▶ _Instructions for the task_
Check each line of the entries for "fungal" and report the ones that have it.

■ ■ ■

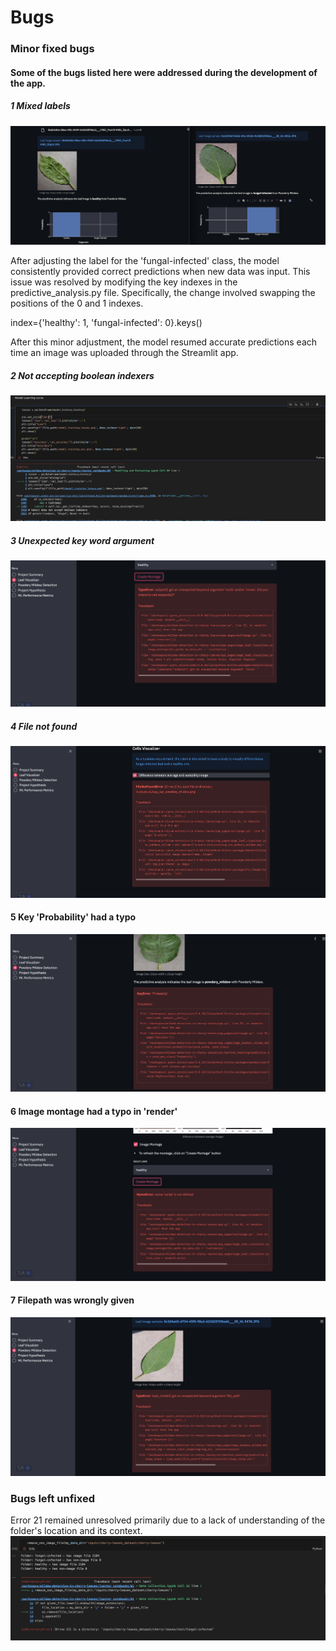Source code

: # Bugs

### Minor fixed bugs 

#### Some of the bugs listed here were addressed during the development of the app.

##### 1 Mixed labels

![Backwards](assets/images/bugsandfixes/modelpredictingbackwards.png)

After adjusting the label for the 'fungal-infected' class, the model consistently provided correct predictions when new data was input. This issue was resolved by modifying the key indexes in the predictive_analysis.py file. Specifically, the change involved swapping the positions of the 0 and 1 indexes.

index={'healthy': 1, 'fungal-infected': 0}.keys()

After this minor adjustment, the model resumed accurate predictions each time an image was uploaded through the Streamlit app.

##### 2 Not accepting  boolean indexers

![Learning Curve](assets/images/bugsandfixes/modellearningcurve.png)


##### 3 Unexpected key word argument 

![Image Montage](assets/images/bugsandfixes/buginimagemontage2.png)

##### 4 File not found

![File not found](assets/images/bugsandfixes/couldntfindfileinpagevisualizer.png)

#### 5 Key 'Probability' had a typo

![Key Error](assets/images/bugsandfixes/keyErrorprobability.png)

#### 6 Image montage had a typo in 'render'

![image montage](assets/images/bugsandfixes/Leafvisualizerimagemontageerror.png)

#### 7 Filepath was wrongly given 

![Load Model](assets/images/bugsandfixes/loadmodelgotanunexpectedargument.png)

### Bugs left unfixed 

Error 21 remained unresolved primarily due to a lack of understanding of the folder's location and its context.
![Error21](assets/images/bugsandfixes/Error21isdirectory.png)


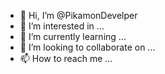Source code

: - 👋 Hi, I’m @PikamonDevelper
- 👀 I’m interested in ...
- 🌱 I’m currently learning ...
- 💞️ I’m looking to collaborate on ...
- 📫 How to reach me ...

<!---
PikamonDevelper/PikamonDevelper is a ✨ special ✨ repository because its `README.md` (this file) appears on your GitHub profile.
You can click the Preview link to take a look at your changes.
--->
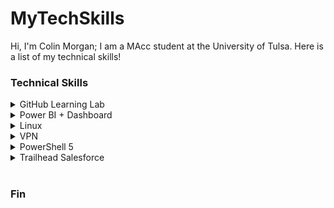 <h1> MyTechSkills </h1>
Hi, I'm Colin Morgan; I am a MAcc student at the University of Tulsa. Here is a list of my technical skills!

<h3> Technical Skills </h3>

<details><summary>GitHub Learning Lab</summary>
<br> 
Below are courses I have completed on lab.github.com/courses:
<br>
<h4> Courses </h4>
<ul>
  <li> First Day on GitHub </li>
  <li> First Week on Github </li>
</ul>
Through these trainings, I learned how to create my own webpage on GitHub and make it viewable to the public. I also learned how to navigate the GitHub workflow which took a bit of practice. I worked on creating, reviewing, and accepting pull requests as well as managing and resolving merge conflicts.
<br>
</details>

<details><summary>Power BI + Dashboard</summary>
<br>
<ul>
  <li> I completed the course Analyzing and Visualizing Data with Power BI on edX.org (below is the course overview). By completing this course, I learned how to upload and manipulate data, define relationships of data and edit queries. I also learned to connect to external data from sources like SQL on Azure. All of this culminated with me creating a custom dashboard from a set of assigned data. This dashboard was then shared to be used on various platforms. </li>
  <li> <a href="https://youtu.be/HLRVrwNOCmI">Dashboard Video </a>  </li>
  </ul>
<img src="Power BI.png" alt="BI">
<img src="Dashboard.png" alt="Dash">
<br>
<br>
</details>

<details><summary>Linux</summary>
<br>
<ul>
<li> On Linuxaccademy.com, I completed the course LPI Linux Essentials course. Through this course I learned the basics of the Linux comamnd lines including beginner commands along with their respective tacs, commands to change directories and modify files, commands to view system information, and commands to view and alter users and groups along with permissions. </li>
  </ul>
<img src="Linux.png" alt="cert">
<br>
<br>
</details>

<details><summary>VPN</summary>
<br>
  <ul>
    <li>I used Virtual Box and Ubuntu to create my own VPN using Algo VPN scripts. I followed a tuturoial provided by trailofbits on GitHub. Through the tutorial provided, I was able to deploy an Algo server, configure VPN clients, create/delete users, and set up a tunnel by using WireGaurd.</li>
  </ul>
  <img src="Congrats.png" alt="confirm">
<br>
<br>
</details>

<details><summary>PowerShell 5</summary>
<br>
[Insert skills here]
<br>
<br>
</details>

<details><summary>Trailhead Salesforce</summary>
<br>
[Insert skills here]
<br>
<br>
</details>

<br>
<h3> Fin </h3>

■ ■ ■

▶ _Response to the task_
After adjusting the label for the 'fungal-infected' class, the model consistently provided correct predictions when new data was input. This issue was resolved by modifying the key indexes in the predictive_analysis.py file. Specifically, the change involved swapping the positions of the 0 and 1 indexes.
index={'healthy': 1, 'fungal-infected': 0}.keys()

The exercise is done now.